• 16. t Summary

Links to: Summary. Chatbot tutor. Questions. Glossary. R packages. R functions. More resources.

[A physical bell-curve-shaped object labeled "Student's t distribution" is resting on a table. Cueball is working with it and a piece of paper.] Cueball: Hmm. [Cueball looks at the piece of paper.] Cueball: ...nope.  [Cueball picks up the object and begins to walk off the panel with it.] [Cueball comes back onto the panel, now carrying an object shaped like a much more complex curve, with many symmetric spikes and dips, labeled "Teacher's t distribution".]
Figure 1: T distribution adapted from xkcd. The rollover text sais “If data fails the teachers t-test you can force it to take it again until it passes.” See the related explainxkcd for more info!

Chapter summary

The t-distribution is a symmetric, bell-shaped curve defined by its degrees of freedom. Like the standard normal deviate, Z, the t-value measures the distance (in units of standard errors) between a sample estimate and a hypothesized population parameter. Compared to the Z-distribution, the t-distribution has “fatter tails,” reflecting the extra uncertainty from estimating the standard deviation.

We use the t-distribution to quantify uncertainty and to conduct a one-sample t-test of the null hypothesis that an approximately normally distributed sample came from a population with mean \(\mu_0\). A particularly useful application is the paired t-test. Here, each natural pair is split across two conditions, and we calculate differences in the response variable within each pair. The test then evaluates whether these differences are consistent with a null mean difference of \(\mu_0=0\).

Chatbot tutor

Please interact with this custom chatbot (link here). I have made to help you with this chapter. I suggest interacting with at least ten back-and-forths to ramp up and then stopping when you feel like you got what you needed from it.

Practice Questions

Try these questions! By using the R environment you can work without leaving this “book”. I even pre-loaded all the packages you need!

Part 1: Concepts

Q1. The difference between a t-value and a z-value is:

Q2. If our sample is not perfectly normal:

Q3. The t and z distributions will never be the exact same. But when will they be nearly identical?

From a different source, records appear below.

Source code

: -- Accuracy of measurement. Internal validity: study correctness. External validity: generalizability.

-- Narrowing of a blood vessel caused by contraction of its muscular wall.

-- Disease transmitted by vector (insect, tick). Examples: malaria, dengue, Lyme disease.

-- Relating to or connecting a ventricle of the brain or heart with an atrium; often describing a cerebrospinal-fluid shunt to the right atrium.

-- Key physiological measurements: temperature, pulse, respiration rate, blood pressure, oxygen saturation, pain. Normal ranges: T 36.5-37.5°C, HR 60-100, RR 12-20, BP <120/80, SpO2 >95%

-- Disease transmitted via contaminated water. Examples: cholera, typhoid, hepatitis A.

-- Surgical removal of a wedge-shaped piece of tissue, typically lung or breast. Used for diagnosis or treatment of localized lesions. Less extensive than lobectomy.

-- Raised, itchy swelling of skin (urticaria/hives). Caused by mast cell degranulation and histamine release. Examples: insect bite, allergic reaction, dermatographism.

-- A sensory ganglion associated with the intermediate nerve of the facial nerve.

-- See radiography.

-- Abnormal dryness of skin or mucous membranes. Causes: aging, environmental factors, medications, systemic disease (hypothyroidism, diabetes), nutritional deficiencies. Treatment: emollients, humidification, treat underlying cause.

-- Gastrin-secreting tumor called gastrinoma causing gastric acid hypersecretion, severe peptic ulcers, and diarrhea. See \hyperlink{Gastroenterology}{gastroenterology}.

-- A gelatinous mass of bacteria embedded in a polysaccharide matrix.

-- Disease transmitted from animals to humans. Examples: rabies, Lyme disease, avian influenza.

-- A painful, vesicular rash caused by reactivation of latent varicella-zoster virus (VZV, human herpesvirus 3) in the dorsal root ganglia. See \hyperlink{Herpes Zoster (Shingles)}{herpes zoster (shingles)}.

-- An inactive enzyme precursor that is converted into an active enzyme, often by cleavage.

Q4. Which is the best summary of the effect size for normally distributed data?

Part 2: Example

Two side-by-side panels. Left: A slopegraph with two x-axis categories - "dominant" and "subordinate" - showing paired hyenas’ giggle measures. Each pair is connected by a line; most lines slope upward (teal), indicating the subordinate giggles more; a few slope slightly downward (red), indicating the dominant giggles more. Right: A dot plot of the difference per pair (subordinate minus dominant) jittered horizontally around a single x-position. A horizontal reference line at 0 marks no difference. Most points are above 0 (teal); two are below 0 (red). A black point with a vertical error bar shows the mean difference and its 95% CI, which lies entirely above 0. Annotations label "Subordinate laughs more" for positive values and "Dominant laughs more" for negative values.
Figure 2: Paired differences in hyena “giggles” by dominance status. Each pair comprises one dominant and one subordinate hyena. Left: raw paired measurements with lines connecting each pair. Right: the within-pair difference (subordinate − dominant); points above 0 indicate more giggling by subordinates. The black point shows the mean difference with a 95% CI. Most pairs show positive differences, consistent with subordinates giggling more on average. (Data redrawn from Mathevon et al. 2010.)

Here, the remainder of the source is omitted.